A few months ago, Shell quietly regained control of the 45% stake it held alongside Total and ENI on OML 25. The firm chosen as preferred bidder for the licence in 2014 for $453 million, Crestar Energy, a James Bay Resources subsidiary, has now lost all rights to the permit. According to our sources, the Anglo-Dutch major is happy to wait for an opportune moment to sell the asset once oil prices resemble early-2014 levels. In the meantime, Shell’s VP for business development Africa, Martin Foley, will handle operations at OML 25 and its potential sale once the conditions are right. Several groups are reported to have shown interest in the oil block but their offers are well below Crestar’s 2014 bidding price.

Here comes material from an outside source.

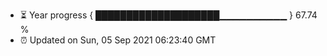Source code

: - ⏳ Year progress { ████████████████████▁▁▁▁▁▁▁▁▁▁ } 67.74 %
- ⏰ Updated on Sun, 05 Sep 2021 06:23:40 GMT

Crestar’s winning bid in 2014 was undermind by the Nigerian junior’s then chairman, the former head of the Directorate of Petroleum (DPR), Osten Olorunsola. Ousted from the DPR by the Nigerian minister of petroleum resources Diezani Alison-Madueke, Olorunsola quickly become the ministry’s bugbear, and his presence at the head of Crestar cause the OML 25 sale to fall through as the NNPC opted to exercise its right of re-emption. The state-owned firm however was not able to fork out a single cent to execute this right.
Crestar’s already compromised purchase of OML 25 was fatally scuppered by the conflict triggered between the Nigerian junior and its partner Seplat. The latter, which had teamed up with Crestar to purchase the block, is headed by Ambrosie Bryant Chukwueloka ‘ABC’ Orjiako, a close friend of Nigeria’s current secretary of state for oil Emmanuel Ibe Kachikwu. By January 2017 their relations had soured and a legal dispute was brought before the High Court of London over a $20.5 million deposit made into an escrow account for the purchase of the block. The dispute was finally settled in April 2018 with the money split between Crestar and Seplat.